2. **JNI glue** — generated headers from `javac -h` (or `cargo-jni`). The Kotlin signatures map directly to the C symbols in `src/ffi.rs`.
3. **Rust FFI layer** — `src/ffi.rs` exposes:
- `gigastt_engine_new(model_dir)` → opaque engine handle
- `gigastt_engine_new_with_pool_size(model_dir, pool_size)` → opaque engine handle
- `gigastt_transcribe_file(engine, wav_path)` → allocated C string
- `gigastt_stream_new(engine)` → opaque stream handle
- `gigastt_stream_process_chunk(engine, stream, pcm16_bytes, len, sample_rate)` → JSON segments
- `gigastt_stream_flush(engine, stream)` → final JSON segments
- `gigastt_quantize_model(model_dir, force)` → allocated C string (`"ok"` or error)
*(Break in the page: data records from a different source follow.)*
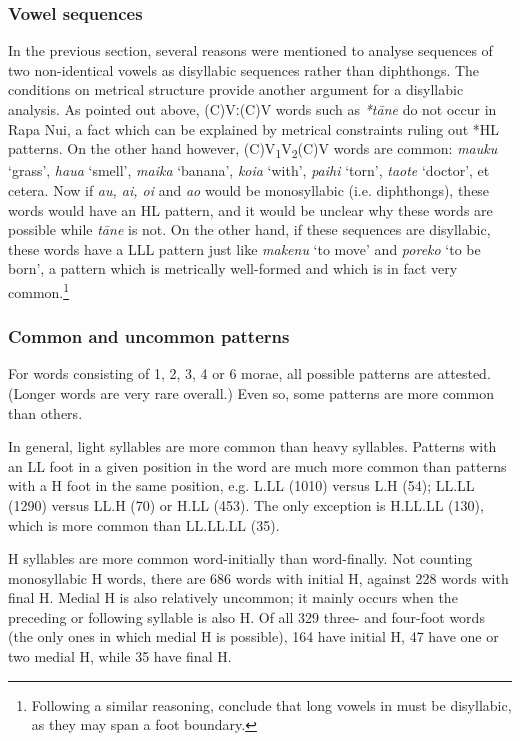 \subsubsection{Vowel sequences}\label{sec:2.3.2.3}

In the previous section, several reasons were mentioned to analyse sequences of two non-identical vowels as disyllabic sequences rather than diphthongs. The conditions on metrical structure provide another argument for a disyllabic analysis. As pointed out above, (C)Vː(C)V words such as \textit{*tāne} do not occur in Rapa Nui, a fact which can be explained by metrical constraints ruling out *HL patterns. On the other hand however, (C)V\textsubscript{1}V\textsubscript{2}(C)V words are common: \textit{mauku} ‘grass’, \textit{hau{\ꞌ}a} ‘smell’, \textit{maika} ‘banana’, \textit{koia} ‘with’, \textit{paihi} ‘torn’, \textit{taote} ‘doctor’, et cetera. Now if \textit{au, ai, oi} and \textit{ao} would be monosyllabic (i.e. diphthongs), these words would have an HL pattern, and it would be unclear why these words are possible while \textit{tāne} is not. On the other hand, if these sequences are disyllabic, these words have a LLL pattern just like \textit{makenu} ‘to move’ and \textit{poreko} ‘to be born’, a pattern which is metrically well-formed and which is in fact very common.\footnote{\label{fn:50}Following a similar reasoning, \citet{AndersonOtsuka2006} conclude that long vowels in  must be disyllabic, as they may span a foot boundary.} 

\subsubsection{Common and uncommon patterns}\label{sec:2.3.2.4}

For words consisting of 1, 2, 3, 4 or 6 morae, all possible patterns are attested. (Longer words are very rare overall.) Even so, some patterns are more common than others.

In general, light syllables are more common than heavy syllables. Patterns with an LL foot in a given position in the word are much more common than patterns with a H foot in the same position, e.g. L.LL (1010) versus L.H (54); LL.LL (1290) versus LL.H (70) or H.LL (453). The only exception is H.LL.LL (130), which is more common than LL.LL.LL (35).

H syllables are more common word-initially than word-finally. Not counting monosyllabic H words, there are 686 words with initial H, against 228 words with final H. Medial H is also relatively uncommon; it mainly occurs when the preceding or following syllable is also H. Of all 329 three- and four-foot words (the only ones in which medial H is possible), 164 have initial H, 47 have one or two medial H, while 35 have final H.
- `gigastt_string_free(s)` — frees the C string safely
- `gigastt_stream_free(stream)` — returns triplet to pool
- `gigastt_engine_free(engine)` — tears down the engine
4. **Inference engine** — `Engine::load` reads ONNX models from disk, `transcribe_file` runs the full encoder + decoder + joiner pipeline.
---
## Prerequisites
- **Android NDK** (r26c or newer recommended). Download via Android Studio SDK Manager or from [developer.android.com/ndk](https://developer.android.com/ndk).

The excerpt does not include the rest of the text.